Ses propositions étaient en avance sur leur temps. La destinée d’Andorre après la Seconde Guerre mondiale ressemblait effectivement au projet ébauché par Skossyreff : un pays dont le PIB provient principalement du tourisme, d’une fiscalité avantageuse, du secret bancaire, et d’un impôt sur le revenu parmi les plus bas d’Europe.

Pour la minuscule principauté, qui depuis 1278 était formellement contrôlée à la fois par la France et l’évêque espagnol d’Urgell, les promesses de Skossyreff étaient très alléchantes. De plus, l’année précédente, l’État avait été en proie à des troubles : la population était mécontente des restrictions liées au droit de vote. En fin de compte, le gouvernement local d’Andorre - le « Conseil des vallées » - a ratifié à deux reprises le programme du prétendant au trône et l’a proclamé roi sous le nom de Boris Ier.
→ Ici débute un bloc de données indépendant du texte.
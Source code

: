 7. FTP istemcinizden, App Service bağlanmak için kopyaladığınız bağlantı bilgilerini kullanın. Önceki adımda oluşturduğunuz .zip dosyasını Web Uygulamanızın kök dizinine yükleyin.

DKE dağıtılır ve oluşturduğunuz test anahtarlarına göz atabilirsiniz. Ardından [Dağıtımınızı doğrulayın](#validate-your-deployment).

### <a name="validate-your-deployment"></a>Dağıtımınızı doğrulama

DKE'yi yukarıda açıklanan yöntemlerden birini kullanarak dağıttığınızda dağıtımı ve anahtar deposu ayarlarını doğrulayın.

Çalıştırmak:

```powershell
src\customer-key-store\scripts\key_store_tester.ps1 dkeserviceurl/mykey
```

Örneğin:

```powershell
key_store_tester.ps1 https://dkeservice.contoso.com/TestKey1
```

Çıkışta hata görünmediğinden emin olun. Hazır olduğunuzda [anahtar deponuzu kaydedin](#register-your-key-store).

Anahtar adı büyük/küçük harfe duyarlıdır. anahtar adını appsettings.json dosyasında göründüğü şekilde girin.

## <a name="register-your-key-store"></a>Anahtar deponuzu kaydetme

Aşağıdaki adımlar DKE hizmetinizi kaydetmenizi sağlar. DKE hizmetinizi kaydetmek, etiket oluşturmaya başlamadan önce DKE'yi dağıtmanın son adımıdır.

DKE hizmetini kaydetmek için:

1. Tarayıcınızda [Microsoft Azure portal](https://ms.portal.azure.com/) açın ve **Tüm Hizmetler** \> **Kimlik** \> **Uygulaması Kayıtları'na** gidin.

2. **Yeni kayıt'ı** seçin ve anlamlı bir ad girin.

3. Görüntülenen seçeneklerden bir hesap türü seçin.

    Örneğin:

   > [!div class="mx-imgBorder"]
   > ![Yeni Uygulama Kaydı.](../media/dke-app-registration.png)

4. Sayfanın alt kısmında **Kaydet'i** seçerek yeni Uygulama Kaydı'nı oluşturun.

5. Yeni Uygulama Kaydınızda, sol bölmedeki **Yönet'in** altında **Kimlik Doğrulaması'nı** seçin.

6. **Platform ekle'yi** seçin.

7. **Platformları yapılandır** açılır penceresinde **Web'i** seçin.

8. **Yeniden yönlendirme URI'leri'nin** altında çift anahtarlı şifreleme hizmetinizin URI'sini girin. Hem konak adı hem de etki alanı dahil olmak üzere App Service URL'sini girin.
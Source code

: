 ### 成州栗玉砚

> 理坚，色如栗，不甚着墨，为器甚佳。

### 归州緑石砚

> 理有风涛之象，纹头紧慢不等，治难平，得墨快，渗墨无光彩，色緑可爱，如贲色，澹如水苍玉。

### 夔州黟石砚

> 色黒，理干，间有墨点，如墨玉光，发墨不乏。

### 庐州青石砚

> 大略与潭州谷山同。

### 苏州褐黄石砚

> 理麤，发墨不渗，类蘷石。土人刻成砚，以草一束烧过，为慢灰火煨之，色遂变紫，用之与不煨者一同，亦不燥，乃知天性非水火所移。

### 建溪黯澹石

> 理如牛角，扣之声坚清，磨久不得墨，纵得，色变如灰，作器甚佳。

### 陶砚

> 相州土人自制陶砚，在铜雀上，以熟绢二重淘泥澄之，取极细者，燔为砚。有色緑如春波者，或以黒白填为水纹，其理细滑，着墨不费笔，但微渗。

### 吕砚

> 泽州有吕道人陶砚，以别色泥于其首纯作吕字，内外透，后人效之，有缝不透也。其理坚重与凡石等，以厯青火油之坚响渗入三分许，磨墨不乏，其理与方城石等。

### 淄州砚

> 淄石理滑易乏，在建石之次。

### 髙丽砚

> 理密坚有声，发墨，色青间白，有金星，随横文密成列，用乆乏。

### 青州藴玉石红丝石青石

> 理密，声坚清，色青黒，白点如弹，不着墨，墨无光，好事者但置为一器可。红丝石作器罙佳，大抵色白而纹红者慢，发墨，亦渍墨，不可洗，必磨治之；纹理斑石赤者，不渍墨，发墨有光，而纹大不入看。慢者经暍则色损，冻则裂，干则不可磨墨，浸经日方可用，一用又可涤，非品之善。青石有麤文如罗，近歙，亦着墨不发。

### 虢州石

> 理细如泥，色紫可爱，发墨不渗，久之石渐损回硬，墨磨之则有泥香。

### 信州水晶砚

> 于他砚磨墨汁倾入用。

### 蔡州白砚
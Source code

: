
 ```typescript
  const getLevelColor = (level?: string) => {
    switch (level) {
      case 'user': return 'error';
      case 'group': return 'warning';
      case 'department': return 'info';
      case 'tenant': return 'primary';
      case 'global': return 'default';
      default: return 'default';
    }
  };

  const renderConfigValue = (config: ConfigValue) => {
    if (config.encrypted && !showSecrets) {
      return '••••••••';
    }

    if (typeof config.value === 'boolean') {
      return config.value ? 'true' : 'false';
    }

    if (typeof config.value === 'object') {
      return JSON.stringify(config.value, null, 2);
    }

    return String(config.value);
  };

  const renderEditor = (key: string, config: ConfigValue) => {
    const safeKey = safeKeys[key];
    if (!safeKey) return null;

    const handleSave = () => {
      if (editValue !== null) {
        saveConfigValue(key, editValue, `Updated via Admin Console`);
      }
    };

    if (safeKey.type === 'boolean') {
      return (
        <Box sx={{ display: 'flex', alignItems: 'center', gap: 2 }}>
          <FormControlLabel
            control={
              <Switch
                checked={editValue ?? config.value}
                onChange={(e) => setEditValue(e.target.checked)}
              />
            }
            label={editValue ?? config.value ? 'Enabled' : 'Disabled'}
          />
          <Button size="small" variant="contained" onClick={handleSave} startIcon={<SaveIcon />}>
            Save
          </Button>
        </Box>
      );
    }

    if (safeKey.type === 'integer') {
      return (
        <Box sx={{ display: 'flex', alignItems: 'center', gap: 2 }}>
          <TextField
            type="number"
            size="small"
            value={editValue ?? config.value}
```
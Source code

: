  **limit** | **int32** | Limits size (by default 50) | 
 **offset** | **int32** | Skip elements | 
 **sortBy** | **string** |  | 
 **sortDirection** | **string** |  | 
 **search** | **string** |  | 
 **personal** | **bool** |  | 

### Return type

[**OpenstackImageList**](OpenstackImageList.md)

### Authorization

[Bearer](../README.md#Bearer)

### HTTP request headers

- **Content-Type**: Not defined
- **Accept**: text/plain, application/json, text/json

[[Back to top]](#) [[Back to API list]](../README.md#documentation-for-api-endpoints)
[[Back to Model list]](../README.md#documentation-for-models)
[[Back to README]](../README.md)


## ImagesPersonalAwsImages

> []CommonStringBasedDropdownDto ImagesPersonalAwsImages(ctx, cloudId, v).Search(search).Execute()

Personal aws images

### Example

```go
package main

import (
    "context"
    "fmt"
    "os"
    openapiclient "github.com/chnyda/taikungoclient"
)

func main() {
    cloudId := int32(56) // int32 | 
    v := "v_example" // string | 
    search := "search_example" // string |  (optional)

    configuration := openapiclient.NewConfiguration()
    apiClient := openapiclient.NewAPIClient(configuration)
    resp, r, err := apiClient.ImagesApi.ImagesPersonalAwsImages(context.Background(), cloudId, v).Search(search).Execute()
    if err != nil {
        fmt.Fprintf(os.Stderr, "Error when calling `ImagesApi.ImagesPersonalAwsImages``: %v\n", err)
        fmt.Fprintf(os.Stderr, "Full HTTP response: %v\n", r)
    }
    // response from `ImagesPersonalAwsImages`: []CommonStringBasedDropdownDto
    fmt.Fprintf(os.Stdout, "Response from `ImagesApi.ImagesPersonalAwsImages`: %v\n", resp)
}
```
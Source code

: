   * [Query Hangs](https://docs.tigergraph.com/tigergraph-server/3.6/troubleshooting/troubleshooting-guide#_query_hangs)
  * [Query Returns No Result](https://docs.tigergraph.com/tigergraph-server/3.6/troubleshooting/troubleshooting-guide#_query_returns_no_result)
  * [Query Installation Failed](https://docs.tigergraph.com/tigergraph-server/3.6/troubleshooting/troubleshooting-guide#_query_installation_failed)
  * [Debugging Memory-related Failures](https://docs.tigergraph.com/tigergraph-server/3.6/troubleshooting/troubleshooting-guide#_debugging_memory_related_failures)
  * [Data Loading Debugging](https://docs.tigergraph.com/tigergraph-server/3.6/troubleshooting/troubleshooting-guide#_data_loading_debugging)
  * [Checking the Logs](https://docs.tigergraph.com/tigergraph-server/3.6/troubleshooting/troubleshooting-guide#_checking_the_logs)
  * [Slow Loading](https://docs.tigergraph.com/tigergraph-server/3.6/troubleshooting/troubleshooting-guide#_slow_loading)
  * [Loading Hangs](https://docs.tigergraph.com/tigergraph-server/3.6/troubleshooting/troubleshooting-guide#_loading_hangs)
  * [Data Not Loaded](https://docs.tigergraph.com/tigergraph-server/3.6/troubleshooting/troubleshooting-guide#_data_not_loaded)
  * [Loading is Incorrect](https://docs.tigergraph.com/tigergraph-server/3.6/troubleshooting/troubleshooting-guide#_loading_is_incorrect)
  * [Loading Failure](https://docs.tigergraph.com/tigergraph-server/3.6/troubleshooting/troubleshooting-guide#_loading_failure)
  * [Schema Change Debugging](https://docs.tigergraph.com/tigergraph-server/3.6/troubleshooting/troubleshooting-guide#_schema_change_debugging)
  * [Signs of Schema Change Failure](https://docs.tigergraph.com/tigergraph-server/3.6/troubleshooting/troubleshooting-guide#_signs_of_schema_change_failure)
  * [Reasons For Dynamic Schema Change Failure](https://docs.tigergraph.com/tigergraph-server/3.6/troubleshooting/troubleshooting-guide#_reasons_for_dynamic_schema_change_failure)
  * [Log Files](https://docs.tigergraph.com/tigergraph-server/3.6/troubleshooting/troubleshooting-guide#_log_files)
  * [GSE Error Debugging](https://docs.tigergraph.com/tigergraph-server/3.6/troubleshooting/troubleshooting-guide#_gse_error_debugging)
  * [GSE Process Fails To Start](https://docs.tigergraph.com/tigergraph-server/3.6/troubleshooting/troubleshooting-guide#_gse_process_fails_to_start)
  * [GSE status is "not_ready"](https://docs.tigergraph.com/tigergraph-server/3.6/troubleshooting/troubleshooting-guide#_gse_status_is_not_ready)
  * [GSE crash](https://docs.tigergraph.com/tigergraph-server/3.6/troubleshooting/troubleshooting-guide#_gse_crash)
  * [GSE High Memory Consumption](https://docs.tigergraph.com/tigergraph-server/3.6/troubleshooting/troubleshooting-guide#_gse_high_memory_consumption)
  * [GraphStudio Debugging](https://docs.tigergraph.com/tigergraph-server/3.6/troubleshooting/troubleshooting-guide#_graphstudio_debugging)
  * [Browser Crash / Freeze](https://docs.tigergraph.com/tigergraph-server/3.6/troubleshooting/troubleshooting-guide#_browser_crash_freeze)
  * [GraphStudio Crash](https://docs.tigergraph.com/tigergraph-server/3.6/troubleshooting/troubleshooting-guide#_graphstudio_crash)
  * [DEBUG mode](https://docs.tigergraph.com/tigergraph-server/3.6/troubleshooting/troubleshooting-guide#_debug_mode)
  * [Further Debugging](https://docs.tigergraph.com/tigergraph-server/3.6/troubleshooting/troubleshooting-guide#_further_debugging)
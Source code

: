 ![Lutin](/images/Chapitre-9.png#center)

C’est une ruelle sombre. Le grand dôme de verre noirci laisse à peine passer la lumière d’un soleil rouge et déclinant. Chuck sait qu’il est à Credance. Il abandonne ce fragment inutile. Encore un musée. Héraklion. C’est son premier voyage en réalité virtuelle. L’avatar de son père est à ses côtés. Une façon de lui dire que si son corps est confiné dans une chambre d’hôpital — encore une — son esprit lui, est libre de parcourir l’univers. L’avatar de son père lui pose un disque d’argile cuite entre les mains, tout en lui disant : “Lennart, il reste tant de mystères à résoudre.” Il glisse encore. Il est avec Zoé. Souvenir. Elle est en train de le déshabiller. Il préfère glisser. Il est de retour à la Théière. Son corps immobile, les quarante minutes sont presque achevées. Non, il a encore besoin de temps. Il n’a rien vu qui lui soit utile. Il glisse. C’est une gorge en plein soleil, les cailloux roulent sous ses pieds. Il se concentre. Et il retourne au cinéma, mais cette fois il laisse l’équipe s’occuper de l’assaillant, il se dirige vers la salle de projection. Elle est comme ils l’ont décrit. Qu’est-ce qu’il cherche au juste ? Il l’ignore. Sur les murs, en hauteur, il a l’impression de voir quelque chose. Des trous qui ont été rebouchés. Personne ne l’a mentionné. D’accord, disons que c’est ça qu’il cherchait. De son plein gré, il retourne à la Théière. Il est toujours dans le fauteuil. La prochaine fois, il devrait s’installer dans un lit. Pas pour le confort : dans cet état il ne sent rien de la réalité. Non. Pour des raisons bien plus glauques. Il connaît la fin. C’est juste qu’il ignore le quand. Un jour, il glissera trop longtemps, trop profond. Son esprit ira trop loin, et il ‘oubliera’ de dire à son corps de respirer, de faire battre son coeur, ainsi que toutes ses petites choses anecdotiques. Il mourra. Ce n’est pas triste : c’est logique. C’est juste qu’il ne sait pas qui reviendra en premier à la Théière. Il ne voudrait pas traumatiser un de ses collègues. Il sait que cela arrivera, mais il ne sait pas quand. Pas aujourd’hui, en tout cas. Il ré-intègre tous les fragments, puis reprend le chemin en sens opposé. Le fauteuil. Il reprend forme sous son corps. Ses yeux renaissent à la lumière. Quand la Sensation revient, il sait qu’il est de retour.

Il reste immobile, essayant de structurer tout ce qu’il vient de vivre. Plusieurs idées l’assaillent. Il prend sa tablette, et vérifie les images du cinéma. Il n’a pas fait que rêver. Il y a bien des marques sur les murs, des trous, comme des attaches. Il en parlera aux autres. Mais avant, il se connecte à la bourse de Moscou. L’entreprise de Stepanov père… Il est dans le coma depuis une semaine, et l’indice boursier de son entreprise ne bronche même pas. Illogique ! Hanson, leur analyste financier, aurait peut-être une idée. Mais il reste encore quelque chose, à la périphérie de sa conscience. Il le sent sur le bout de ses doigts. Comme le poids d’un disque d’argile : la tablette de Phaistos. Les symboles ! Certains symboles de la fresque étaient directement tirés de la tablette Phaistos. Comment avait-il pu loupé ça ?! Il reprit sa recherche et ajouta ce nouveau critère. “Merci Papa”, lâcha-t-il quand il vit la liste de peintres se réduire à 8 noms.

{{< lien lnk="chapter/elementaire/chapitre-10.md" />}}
Cependant, Boris a passé moins de deux semaines sur le trône. L’évêque d’Urgell a été indigné par la décision d’ouvrir un casino en Andorre et, dans la presse, a vertement critiqué Skossyreff. Le nouveau monarque a riposté via une proclamation dans laquelle il « [déclarait] la guerre à l’évêque », et ce bien qu’Andorre n’ait pas d’armée régulière, seulement quelques gardes. Le 20 juillet, la Garde catalane a arrêté Skossyreff. Il était accusé d’avoir enfreint les lois sur l’immigration en 1933, quand il s’était rendu à Andorre avant d’en être expulsé. Cette fois, il a été transféré à Barcelone, puis à Madrid.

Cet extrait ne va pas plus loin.